The most “promising” strategy proposed by Prof. Wenar, to take legal action in U.S. jurisdictions against middlemen who trade “stolen” resources, seems to me not only impractical, but also as moving against fundamental principles of free trade.
Another proposal — creating a “Clean Hands Trust” against natural resources exported from countries with tyrannical regimes — immediately raises many questions. For example, why should the Trust cover only natural resources? What about other goods? What about services? If the answer is positive, and tariffs are to be raised against all goods and services imported from a country with a particularly tyrannical regime, what is the difference between the proposed measure and traditional economic sanctions? Their ineffectiveness is well known.

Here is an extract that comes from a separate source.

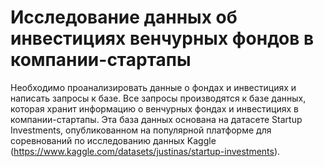 # Исследование данных об инвестициях венчурных фондов в компании-стартапы
Необходимо проанализировать данные о фондах и инвестициях и написать запросы к базе. Все запросы производятся к базе данных, которая хранит информацию о венчурных фондах и инвестициях в компании-стартапы. Эта база данных основана на датасете Startup Investments, опубликованном на популярной платформе для соревнований по исследованию данных Kaggle (https://www.kaggle.com/datasets/justinas/startup-investments).
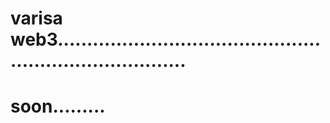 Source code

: # varisa web3...........................................................................
# soon.........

Another set of questions can be raised regarding the fairness of punishing private entrepreneurs who are citizens of a country facing tariff sanctions. In addition to the suffering caused by their own political regime, it seems that those business people will be punished again by sanctions from the United States. Would that be fair? And would this really accelerate desirable change within the tyrannical regime?
If the proposed tariffs are to be raised just against government companies or the leaders of tyrannical regimes, it would be better to make that clear. But in that case it would be helpful, first, to widen and “smarten” the possible range of sanctions, including issues of visas, entries into democratic countries, bank accounts in states with the rule of law, etc. And, second, to exclude natural resources from the objects of those sanctions’ application.
If someone is guilty of stealing national resources — of grabbing public money, destroying freedom and democracy, and violating the rights and property of the people living under repressive regimes — it is not really about oil. It is not really about gas or diamonds. It is not really about natural resources at all. It’s not about goods, or services.
If someone is guilty of stealing resources, the issue is not what is stolen, but rather who is stealing. Our focus ought not to be on the objects of theft, but on its perpetrators. If the purpose of Prof. Wenar’s proposal is to punish someone, it is better to punish those who are really guilty, not those who are most accessible or convenient.
Andrei Illarionov is a senior fellow at the Cato Institute.